The implementation of Full Waveform Inversion (FWI) requires the a priori choice of a number of "design parameters", such as the positions of sensors for the actual measurements and one (or more) regularisation weights. In this paper we describe a novel algorithm for determining these design parameters automatically from a set of training images, using a (supervised) bilevel learning approach. In our algorithm, the upper level objective function measures the quality of the reconstructions of the training images, where the reconstructions are obtained by solving the lower level optimisation problem - in this case FWI. Our algorithm employs (variants of) the BFGS quasi-Newton method to perform the optimisation at each level, and thus requires the repeated solution of the forward problem - here taken to be the Helmholtz equation.
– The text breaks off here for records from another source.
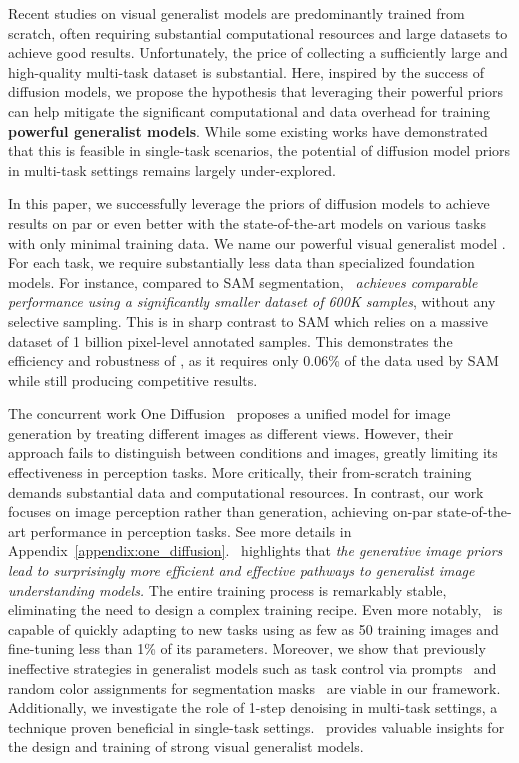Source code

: Recent studies \cite{wang2023images, lu2022unified, lu2024unified, mizrahi20234m, bachmann20244m, xi2023dynamic} on visual generalist models are predominantly trained from scratch, often requiring substantial computational resources and large datasets to achieve good results. 
Unfortunately, 
the price 
of collecting a sufficiently large and high-quality multi-task dataset is substantial. 
Here, 
inspired by the success of diffusion models, we propose the hypothesis that leveraging their powerful priors 
can 
help mitigate the significant computational and data overhead for training \textbf{powerful
generalist models}. While some existing works \cite{ke2024repurposing, xu2024diffusion, he2024lotus, ye2024stablenormal, shao2024learning} have demonstrated 
that
this is feasible in single-task scenarios, the potential of diffusion model priors in multi-task settings remains largely under-explored.



In this paper, we successfully leverage the priors of diffusion models to achieve results on par or even better  with the state-of-the-art models on various tasks with only  minimal training data.
We name our powerful visual generalist model \oursbf.
For each task, we require substantially less data than specialized foundation models. 
For instance, compared to SAM segmentation, \textit{
\ours\  achieves comparable performance using a significantly smaller dataset of 600K samples}, without any selective sampling. This is in sharp contrast to SAM which relies on a massive dataset of 1 billion pixel-level annotated samples. This demonstrates the efficiency and robustness of \ours, as it requires only 0.06\% of the data used by SAM while still producing competitive results. 

The concurrent work One Diffusion~\cite{le2024diffusiongenerate} proposes a unified model for image generation by treating different images as different views. However, their approach fails to distinguish between conditions and images, greatly limiting its effectiveness in perception tasks. More critically, their from-scratch training demands substantial data and computational resources.
In contrast, our work focuses on image perception rather than generation, achieving on-par state-of-the-art performance in perception tasks.
See more details in Appendix~\ref{appendix:one_diffusion}.
\ours\  highlights that \textit{the generative 
image priors lead to surprisingly more efficient and effective 
pathways to 
generalist image understanding models.}
The entire training process is remarkably stable, eliminating the need to design a complex training recipe. Even more notably, \ours\ is capable of quickly adapting to new tasks using as few as 50 training images and fine-tuning less than 1\% of its parameters.
Moreover, we show that previously ineffective strategies in generalist models such as task control via prompts~\cite{xi2023dynamic} and random color assignments for segmentation masks~\cite{wang2023images} are viable in our framework. Additionally, we investigate the role of 1-step denoising in multi-task settings, a technique proven beneficial in single-task settings. \ours\ provides valuable insights for the 
design and training of strong
visual generalist models.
The paper focuses on the implementation of the algorithm. The novel contributions are: (i) an adjoint-state method for the efficient computation of the upper-level gradient; (ii) a complexity analysis for the bilevel algorithm, which counts the number of Helmholtz solves needed and shows this number is independent of the number of design parameters optimised; (iii) a bilevel frequency-continuation strategy that helps avoiding convergence to a spurious stationary point; (iv) an effective preconditioning strategy for iteratively solving the linear systems required at each step of the bilevel algorithm; (v) a smoothed extraction process for point values of the discretised wavefield, necessary for ensuring a smooth upper level objective function. The advantage of our algorithm is demonstrated on a problem derived from the standard Marmousi test problem.